SOLAR POWERED IN SITU SENSOR NETWORK FOR REMOTE SOIL HEALTH MONITORING

Abstract

This thesis presents the design, development, and testing of a fleet of long-range wireless, solar powered sensors for the study of soil conditions throughout a given geographical location for the measurement of important metrics that affect overall soil fertility. Farmers require active monitoring for informed maintenance on their fields to maintain optimal crop growth. Having practical, real-time data to analyze assists in determining tasks that need to be completed for an optimal crop yield. The common practice is sending soil samples off to a lab for chemical analysis.
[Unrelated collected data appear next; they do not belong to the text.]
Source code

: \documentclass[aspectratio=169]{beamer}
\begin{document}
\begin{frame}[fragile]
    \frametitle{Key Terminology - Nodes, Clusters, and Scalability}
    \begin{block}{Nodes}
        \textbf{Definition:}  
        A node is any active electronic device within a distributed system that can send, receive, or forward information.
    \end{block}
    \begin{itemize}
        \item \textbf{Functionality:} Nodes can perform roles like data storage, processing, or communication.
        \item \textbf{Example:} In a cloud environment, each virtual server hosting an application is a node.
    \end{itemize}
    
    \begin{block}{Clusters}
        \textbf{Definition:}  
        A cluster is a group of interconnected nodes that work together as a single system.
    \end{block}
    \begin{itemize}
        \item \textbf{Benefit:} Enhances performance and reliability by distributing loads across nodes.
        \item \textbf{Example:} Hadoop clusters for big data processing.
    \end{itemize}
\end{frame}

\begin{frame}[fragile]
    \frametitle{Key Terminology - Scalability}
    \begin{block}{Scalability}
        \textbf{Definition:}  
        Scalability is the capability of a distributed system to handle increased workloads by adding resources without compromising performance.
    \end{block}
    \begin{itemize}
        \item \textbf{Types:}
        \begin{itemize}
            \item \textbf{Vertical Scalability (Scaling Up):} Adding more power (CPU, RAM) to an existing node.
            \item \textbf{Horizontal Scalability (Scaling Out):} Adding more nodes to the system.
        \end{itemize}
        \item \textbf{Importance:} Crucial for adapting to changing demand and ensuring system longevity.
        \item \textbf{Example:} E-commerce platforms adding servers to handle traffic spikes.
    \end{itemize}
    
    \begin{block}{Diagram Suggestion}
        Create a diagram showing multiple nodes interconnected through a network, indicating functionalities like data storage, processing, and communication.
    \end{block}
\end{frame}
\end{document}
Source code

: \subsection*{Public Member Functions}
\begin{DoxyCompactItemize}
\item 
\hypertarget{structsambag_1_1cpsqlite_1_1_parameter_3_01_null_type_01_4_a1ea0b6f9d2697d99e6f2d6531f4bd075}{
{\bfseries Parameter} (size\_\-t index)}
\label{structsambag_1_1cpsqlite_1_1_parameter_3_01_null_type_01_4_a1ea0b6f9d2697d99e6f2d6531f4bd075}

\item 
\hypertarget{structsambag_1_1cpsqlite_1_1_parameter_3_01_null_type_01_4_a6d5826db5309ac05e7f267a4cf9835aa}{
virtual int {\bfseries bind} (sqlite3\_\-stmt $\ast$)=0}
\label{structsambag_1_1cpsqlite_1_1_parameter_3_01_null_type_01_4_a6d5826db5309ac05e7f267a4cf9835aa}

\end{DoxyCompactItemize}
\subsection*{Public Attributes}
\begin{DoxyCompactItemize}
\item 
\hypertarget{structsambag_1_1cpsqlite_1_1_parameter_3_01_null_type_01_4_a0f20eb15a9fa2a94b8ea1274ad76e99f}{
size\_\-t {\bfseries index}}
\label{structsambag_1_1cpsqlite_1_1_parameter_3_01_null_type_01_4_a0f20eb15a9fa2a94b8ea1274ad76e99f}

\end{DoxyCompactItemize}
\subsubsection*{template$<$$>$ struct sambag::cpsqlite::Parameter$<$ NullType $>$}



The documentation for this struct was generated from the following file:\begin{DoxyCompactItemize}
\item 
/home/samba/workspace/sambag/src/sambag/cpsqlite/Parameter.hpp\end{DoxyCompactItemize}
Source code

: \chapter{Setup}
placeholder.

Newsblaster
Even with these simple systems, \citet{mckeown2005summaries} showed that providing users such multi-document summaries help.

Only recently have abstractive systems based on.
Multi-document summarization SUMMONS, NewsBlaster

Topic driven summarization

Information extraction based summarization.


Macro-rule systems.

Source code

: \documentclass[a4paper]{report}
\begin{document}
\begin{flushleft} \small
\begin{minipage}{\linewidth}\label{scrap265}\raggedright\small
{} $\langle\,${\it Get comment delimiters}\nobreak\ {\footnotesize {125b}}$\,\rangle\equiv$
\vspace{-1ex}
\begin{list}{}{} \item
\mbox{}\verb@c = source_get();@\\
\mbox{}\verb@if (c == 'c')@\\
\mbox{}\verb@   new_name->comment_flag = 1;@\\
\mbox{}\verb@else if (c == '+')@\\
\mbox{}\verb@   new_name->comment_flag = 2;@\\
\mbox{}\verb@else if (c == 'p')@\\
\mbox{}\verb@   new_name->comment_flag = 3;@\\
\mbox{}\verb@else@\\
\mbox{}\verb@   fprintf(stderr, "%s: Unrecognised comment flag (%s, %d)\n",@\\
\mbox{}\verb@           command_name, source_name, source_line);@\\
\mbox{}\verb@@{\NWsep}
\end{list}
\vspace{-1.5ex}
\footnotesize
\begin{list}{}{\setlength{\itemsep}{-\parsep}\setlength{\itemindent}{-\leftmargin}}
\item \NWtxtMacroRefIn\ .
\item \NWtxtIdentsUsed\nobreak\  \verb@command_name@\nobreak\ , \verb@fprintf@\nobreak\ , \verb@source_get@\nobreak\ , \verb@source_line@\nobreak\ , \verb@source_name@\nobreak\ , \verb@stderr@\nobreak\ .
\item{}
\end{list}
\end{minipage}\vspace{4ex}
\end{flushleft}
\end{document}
Therefore, no known system has been developed to remotely measure soil-gas, soil moisture, and other environmental variables in situ through the use of an IoT sensor network across a large farm. This thesis discusses the implementation of a real-time and historical soil health monitoring system that is used for the measurement of temperature, humidity, soil moisture, volatile organic compounds, carbon monoxide, carbon dioxide, methane, ammonia, nitrogen dioxide, hydrogen, ethanol, atmospheric pressure, and sunlight. The network functions on a gateway-bridge architecture, whereas the gateway connects to the database server via the internet using a cellular modem, and subsequent bridge nodes send telemetry to the gateway via LoRa radio protocol. This system directly communicates to the ThingsBoard open source software via the MQTT messaging protocol for the uploading of data to the SQL database, resulting in the ability to query and plot telemetry values.